En presencia de un muy buen número  de criadores en vivo y muchos otros siguiendo a través de la transmisión de Campotv y Silveiratv, bajo la conducción de los negocios de escritorio Silveira Negocios Rurales, se dispersó toda la oferta.

Fue una noche especial desde el principio.
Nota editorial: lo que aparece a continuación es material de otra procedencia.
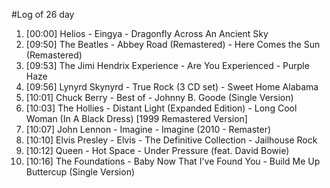 #Log of 26 day

1. [00:00] Helios - Eingya - Dragonfly Across An Ancient Sky
1. [09:50] The Beatles - Abbey Road (Remastered) - Here Comes the Sun (Remastered)
1. [09:53] The Jimi Hendrix Experience - Are You Experienced - Purple Haze
1. [09:56] Lynyrd Skynyrd - True Rock (3 CD set) - Sweet Home Alabama
1. [10:01] Chuck Berry - Best of - Johnny B. Goode (Single Version)
1. [10:03] The Hollies - Distant Light (Expanded Edition) - Long Cool Woman (In A Black Dress) [1999 Remastered Version]
1. [10:07] John Lennon - Imagine - Imagine (2010 - Remaster)
1. [10:10] Elvis Presley - Elvis - The Definitive Collection - Jailhouse Rock
1. [10:12] Queen - Hot Space - Under Pressure (feat. David Bowie)
1. [10:16] The Foundations - Baby Now That I've Found You - Build Me Up Buttercup (Single Version)

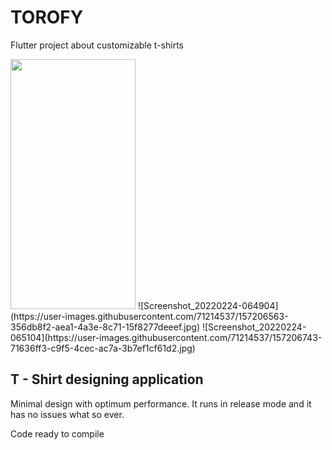 # TOROFY

Flutter project about customizable t-shirts

<img src="https://camo.githubusercontent.com/..." data-canonical-src="https://gyazo.com/eb5c5741b6a9a16c692170a41a49c858.png" width="200" height="400" />
![Screenshot_20220224-064904](https://user-images.githubusercontent.com/71214537/157206563-356db8f2-aea1-4a3e-8c71-15f8277deeef.jpg)
![Screenshot_20220224-065104](https://user-images.githubusercontent.com/71214537/157206743-71636ff3-c9f5-4cec-ac7a-3b7ef1cf61d2.jpg)

## T - Shirt designing application

Minimal design with optimum performance. It runs in release mode and it has no issues what so ever.

Code ready to compile
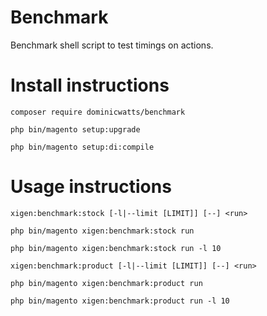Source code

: # Benchmark #

Benchmark shell script to test timings on actions.

# Install instructions #

`composer require dominicwatts/benchmark`

`php bin/magento setup:upgrade`

`php bin/magento setup:di:compile`

# Usage instructions #

`xigen:benchmark:stock [-l|--limit [LIMIT]] [--] <run>`

`php bin/magento xigen:benchmark:stock run`

`php bin/magento xigen:benchmark:stock run -l 10`

`xigen:benchmark:product [-l|--limit [LIMIT]] [--] <run>`

`php bin/magento xigen:benchmark:product run`

`php bin/magento xigen:benchmark:product run -l 10`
Es que comenzó con la venta de las 20 borregas negras de “El Gavilán” que se vendieron de a lotes que se dispersaron para diferentes clientes a US$120 en promedio, con un lote vendido en US$ 150.
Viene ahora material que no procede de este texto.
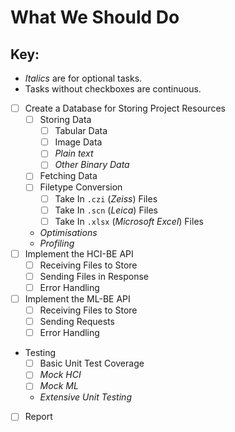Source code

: # What We Should Do

## Key:
- *Italics* are for optional tasks.
- Tasks without checkboxes are continuous.

- [ ] Create a Database for Storing Project Resources
  - [ ] Storing Data
    - [ ] Tabular Data
    - [ ] Image Data
    - [ ] *Plain text*
    - [ ] *Other Binary Data*
  - [ ] Fetching Data
  - [ ] Filetype Conversion
    - [ ] Take In `.czi` (*Zeiss*) Files
    - [ ] Take In `.scn` (*Leica*) Files
    - [ ] Take In `.xlsx` (*Microsoft Excel*) Files
  - *Optimisations*
  - *Profiling*
- [ ] Implement the HCI-BE API
  - [ ] Receiving Files to Store
  - [ ] Sending Files in Response
  - [ ] Error Handling
- [ ] Implement the ML-BE API
  - [ ] Receiving Files to Store
  - [ ] Sending Requests
  - [ ] Error Handling
- Testing
  - [ ] Basic Unit Test Coverage
  - [ ] *Mock HCI*
  - [ ] *Mock ML*
  - *Extensive Unit Testing*
- [ ] Report

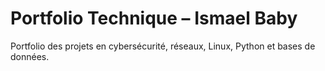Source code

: # Portfolio Technique – Ismael Baby

Portfolio des projets en cybersécurité, réseaux, Linux, Python et bases de données.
Luego entraron las yeguas de andar que en un mercado demandante se vendieron a US$ 2.700 de promedio, con máximo de 3.780 por “Gavilán Inglesa”, adquirida por Aladino Godiño y mínimo de US$ 1.260.

Después, las potrancas hicieron promedio de US$ 1.395, con máximo de 1.620 y mínimo de US$ 1.260.

Las yeguas de manada se colocaron a US$ 1.458 de promedio, máximo de 1.800 y mínimo de US$ 1.440.

Y los machos castrados se vendieron entre US$ 1.260 y US$ 1.170, con promedio de US$ 1.224.

Así transcurrió la subasta en Melo, la que fue catalogada por el Ing. Agr. Guzmán Vergara Larrechea como muy buena, por la dispersión de la oferta y por haber estado acompañado (en vivo y a través de la TV) por muchos criadores y amigos.

Por eso, ya con la luna iluminando los campos y el calor primaveral cubriéndolo todo, resonó la frase de aquel comunicador que se adapta perfectamente a lo que sucedió en Melo: “qué noche…”.